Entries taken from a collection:
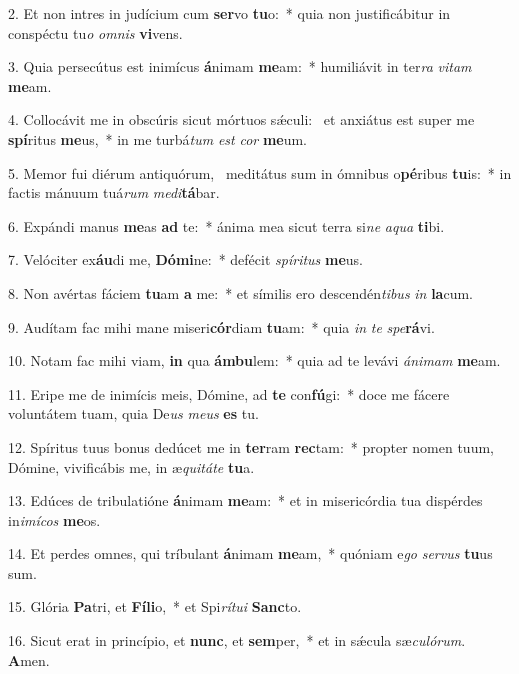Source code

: 2. Et non intres in judícium cum \textbf{ser}vo \textbf{tu}o:~*  quia non justificábitur in conspéctu tu\textit{o} \textit{om}\textit{nis} \textbf{vi}vens.\

3. Quia persecútus est inimícus \textbf{á}nimam \textbf{me}am:~*  humiliávit in ter\textit{ra} \textit{vi}\textit{tam} \textbf{me}am.\

4. Collocávit me in obscúris sicut mórtuos sǽculi: \dag\  et anxiátus est super me \textbf{spí}ritus \textbf{me}us,~*  in me turbá\textit{tum} \textit{est} \textit{cor} \textbf{me}um.\

5. Memor fui diérum antiquórum, \dag\  meditátus sum in ómnibus o\textbf{pé}ribus \textbf{tu}is:~*  in factis mánuum tuá\textit{rum} \textit{me}\textit{di}\textbf{tá}bar.\

6. Expándi manus \textbf{me}as \textbf{ad} te:~*  ánima mea sicut terra si\textit{ne} \textit{a}\textit{qua} \textbf{ti}bi.\

7. Velóciter ex\textbf{áu}di me, \textbf{Dó}\textbf{mi}ne:~*  defécit \textit{spí}\textit{ri}\textit{tus} \textbf{me}us.\

8. Non avértas fáciem \textbf{tu}am \textbf{a} me:~*  et símilis ero descendén\textit{ti}\textit{bus} \textit{in} \textbf{la}cum.\

9. Audítam fac mihi mane miseri\textbf{cór}diam \textbf{tu}am:~*  quia \textit{in} \textit{te} \textit{spe}\textbf{rá}vi.\

10. Notam fac mihi viam, \textbf{in} qua \textbf{ám}\textbf{bu}lem:~*  quia ad te levávi \textit{á}\textit{ni}\textit{mam} \textbf{me}am.\

11. Eripe me de inimícis meis, Dómine, ad \textbf{te} con\textbf{fú}gi:~*  doce me fácere voluntátem tuam, quia De\textit{us} \textit{me}\textit{us} \textbf{es} tu.\

12. Spíritus tuus bonus dedúcet me in \textbf{ter}ram \textbf{rec}tam:~*  propter nomen tuum, Dómine, vivificábis me, in æ\textit{qui}\textit{tá}\textit{te} \textbf{tu}a.\

13. Edúces de tribulatióne \textbf{á}nimam \textbf{me}am:~*  et in misericórdia tua dispérdes in\textit{i}\textit{mí}\textit{cos} \textbf{me}os.\

14. Et perdes omnes, qui tríbulant \textbf{á}nimam \textbf{me}am,~*  quóniam e\textit{go} \textit{ser}\textit{vus} \textbf{tu}us sum.\

15. Glória \textbf{Pa}tri, et \textbf{Fí}\textbf{li}o,~*  et Spi\textit{rí}\textit{tu}\textit{i} \textbf{Sanc}to.\

16. Sicut erat in princípio, et \textbf{nunc}, et \textbf{sem}per,~*  et in sǽcula sæ\textit{cu}\textit{ló}\textit{rum}. \textbf{A}men.\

> Task requirements
The records above are to be repeated exactly, apart from their pictures.

> Task response
Source code

: 2. Et non intres in judícium cum \textbf{ser}vo \textbf{tu}o:~*  quia non justificábitur in conspéctu tu\textit{o} \textit{om}\textit{nis} \textbf{vi}vens.\

3. Quia persecútus est inimícus \textbf{á}nimam \textbf{me}am:~*  humiliávit in ter\textit{ra} \textit{vi}\textit{tam} \textbf{me}am.\

4. Collocávit me in obscúris sicut mórtuos sǽculi: \dag\  et anxiátus est super me \textbf{spí}ritus \textbf{me}us,~*  in me turbá\textit{tum} \textit{est} \textit{cor} \textbf{me}um.\

5. Memor fui diérum antiquórum, \dag\  meditátus sum in ómnibus o\textbf{pé}ribus \textbf{tu}is:~*  in factis mánuum tuá\textit{rum} \textit{me}\textit{di}\textbf{tá}bar.\

6. Expándi manus \textbf{me}as \textbf{ad} te:~*  ánima mea sicut terra si\textit{ne} \textit{a}\textit{qua} \textbf{ti}bi.\

7. Velóciter ex\textbf{áu}di me, \textbf{Dó}\textbf{mi}ne:~*  defécit \textit{spí}\textit{ri}\textit{tus} \textbf{me}us.\

8. Non avértas fáciem \textbf{tu}am \textbf{a} me:~*  et símilis ero descendén\textit{ti}\textit{bus} \textit{in} \textbf{la}cum.\

9. Audítam fac mihi mane miseri\textbf{cór}diam \textbf{tu}am:~*  quia \textit{in} \textit{te} \textit{spe}\textbf{rá}vi.\

10. Notam fac mihi viam, \textbf{in} qua \textbf{ám}\textbf{bu}lem:~*  quia ad te levávi \textit{á}\textit{ni}\textit{mam} \textbf{me}am.\

11. Eripe me de inimícis meis, Dómine, ad \textbf{te} con\textbf{fú}gi:~*  doce me fácere voluntátem tuam, quia De\textit{us} \textit{me}\textit{us} \textbf{es} tu.\

12. Spíritus tuus bonus dedúcet me in \textbf{ter}ram \textbf{rec}tam:~*  propter nomen tuum, Dómine, vivificábis me, in æ\textit{qui}\textit{tá}\textit{te} \textbf{tu}a.\

13. Edúces de tribulatióne \textbf{á}nimam \textbf{me}am:~*  et in misericórdia tua dispérdes in\textit{i}\textit{mí}\textit{cos} \textbf{me}os.\

14. Et perdes omnes, qui tríbulant \textbf{á}nimam \textbf{me}am,~*  quóniam e\textit{go} \textit{ser}\textit{vus} \textbf{tu}us sum.\

15. Glória \textbf{Pa}tri, et \textbf{Fí}\textbf{li}o,~*  et Spi\textit{rí}\textit{tu}\textit{i} \textbf{Sanc}to.\

16. Sicut erat in princípio, et \textbf{nunc}, et \textbf{sem}per,~*  et in sǽcula sæ\textit{cu}\textit{ló}\textit{rum}. \textbf{A}men.\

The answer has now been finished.